[Collected data]
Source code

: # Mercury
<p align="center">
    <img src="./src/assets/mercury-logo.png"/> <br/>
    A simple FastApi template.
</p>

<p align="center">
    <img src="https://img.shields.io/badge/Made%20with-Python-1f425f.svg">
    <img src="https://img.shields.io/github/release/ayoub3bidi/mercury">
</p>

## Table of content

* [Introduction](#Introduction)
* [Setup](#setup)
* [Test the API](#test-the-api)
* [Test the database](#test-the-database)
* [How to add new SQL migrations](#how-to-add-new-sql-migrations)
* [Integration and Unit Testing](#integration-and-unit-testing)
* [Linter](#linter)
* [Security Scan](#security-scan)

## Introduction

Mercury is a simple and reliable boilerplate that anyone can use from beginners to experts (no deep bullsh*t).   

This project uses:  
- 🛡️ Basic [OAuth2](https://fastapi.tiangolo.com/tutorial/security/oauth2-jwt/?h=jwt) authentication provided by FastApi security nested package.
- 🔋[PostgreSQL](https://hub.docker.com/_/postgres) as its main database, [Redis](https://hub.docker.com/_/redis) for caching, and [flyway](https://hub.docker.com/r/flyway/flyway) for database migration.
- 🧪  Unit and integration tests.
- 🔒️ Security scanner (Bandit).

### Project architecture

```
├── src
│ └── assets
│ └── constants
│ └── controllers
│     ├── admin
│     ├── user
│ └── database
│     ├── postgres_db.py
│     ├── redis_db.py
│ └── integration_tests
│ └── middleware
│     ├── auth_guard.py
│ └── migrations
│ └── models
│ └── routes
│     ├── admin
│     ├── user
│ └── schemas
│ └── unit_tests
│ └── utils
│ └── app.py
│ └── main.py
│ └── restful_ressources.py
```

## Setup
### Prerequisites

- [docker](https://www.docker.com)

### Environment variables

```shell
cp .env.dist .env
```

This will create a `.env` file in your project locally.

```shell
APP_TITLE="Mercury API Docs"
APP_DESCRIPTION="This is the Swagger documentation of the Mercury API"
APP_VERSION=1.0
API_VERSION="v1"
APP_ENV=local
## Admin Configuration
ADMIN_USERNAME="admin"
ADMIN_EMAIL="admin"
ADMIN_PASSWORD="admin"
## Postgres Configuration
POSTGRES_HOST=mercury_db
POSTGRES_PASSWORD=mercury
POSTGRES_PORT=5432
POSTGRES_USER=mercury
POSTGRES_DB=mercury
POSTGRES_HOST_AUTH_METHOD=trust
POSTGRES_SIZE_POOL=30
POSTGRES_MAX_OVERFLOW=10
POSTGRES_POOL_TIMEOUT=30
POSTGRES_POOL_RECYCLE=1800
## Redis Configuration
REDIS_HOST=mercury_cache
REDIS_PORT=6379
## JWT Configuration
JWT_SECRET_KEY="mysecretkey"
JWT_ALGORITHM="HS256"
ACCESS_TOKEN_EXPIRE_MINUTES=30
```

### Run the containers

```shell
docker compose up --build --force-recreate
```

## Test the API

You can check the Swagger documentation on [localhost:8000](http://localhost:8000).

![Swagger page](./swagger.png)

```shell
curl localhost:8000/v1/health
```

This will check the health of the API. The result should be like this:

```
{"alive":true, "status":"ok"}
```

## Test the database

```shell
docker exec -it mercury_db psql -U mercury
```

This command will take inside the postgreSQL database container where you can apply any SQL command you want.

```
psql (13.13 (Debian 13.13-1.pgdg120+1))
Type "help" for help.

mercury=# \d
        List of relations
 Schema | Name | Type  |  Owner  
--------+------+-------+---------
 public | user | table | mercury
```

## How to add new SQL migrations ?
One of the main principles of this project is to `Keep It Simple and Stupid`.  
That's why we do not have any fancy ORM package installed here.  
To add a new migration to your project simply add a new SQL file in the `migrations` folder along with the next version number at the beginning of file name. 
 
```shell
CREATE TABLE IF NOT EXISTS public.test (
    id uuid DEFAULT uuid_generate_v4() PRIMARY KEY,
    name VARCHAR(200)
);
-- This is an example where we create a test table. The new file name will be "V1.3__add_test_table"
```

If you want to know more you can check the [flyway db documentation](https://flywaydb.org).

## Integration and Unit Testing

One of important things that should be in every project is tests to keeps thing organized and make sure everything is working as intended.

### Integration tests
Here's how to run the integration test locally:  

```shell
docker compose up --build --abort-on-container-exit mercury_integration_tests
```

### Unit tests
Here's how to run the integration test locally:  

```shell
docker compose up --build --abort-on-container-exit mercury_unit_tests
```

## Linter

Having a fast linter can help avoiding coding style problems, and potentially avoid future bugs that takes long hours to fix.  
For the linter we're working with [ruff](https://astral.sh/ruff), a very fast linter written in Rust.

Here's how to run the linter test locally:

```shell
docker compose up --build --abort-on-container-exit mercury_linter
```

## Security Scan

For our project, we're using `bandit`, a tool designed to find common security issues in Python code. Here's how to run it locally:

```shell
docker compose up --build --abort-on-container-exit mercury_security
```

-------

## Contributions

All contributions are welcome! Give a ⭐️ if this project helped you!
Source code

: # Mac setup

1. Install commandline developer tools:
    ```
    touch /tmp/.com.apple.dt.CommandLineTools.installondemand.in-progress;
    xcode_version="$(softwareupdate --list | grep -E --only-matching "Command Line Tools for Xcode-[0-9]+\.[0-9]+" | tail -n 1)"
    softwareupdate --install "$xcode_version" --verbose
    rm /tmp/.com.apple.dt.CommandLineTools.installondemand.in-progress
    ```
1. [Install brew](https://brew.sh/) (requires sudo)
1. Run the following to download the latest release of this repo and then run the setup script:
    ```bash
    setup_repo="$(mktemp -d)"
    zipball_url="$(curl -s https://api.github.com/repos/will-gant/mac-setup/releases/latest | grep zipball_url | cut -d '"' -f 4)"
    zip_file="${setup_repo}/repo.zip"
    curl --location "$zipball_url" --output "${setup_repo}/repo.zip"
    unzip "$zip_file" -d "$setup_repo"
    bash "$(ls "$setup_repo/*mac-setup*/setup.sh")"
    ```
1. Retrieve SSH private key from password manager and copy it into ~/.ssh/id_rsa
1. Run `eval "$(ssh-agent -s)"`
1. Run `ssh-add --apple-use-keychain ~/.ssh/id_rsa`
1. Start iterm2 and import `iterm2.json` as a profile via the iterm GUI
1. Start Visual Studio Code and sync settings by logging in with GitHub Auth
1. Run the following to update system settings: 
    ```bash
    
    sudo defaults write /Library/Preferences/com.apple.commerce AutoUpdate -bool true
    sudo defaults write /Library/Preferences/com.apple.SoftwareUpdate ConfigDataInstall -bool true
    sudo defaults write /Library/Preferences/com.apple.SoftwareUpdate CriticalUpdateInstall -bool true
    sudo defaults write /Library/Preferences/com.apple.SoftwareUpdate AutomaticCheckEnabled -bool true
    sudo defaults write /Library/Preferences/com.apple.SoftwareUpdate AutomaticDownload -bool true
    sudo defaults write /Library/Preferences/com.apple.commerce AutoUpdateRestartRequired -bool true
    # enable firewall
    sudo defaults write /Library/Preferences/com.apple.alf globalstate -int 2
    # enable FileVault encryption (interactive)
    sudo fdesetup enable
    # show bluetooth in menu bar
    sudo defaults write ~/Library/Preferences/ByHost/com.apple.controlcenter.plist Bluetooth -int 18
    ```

AIM OF THE TASK: Repeat exactly, please, each line from the beginning of the data through the line with "## Table of content" in it, and only those lines.

RESPONSE AREA:
Source code

: # Mercury
<p align="center">
    <img src="./src/assets/mercury-logo.png"/> <br/>
    A simple FastApi template.
</p>

<p align="center">
    <img src="https://img.shields.io/badge/Made%20with-Python-1f425f.svg">
    <img src="https://img.shields.io/github/release/ayoub3bidi/mercury">
</p>

## Table of content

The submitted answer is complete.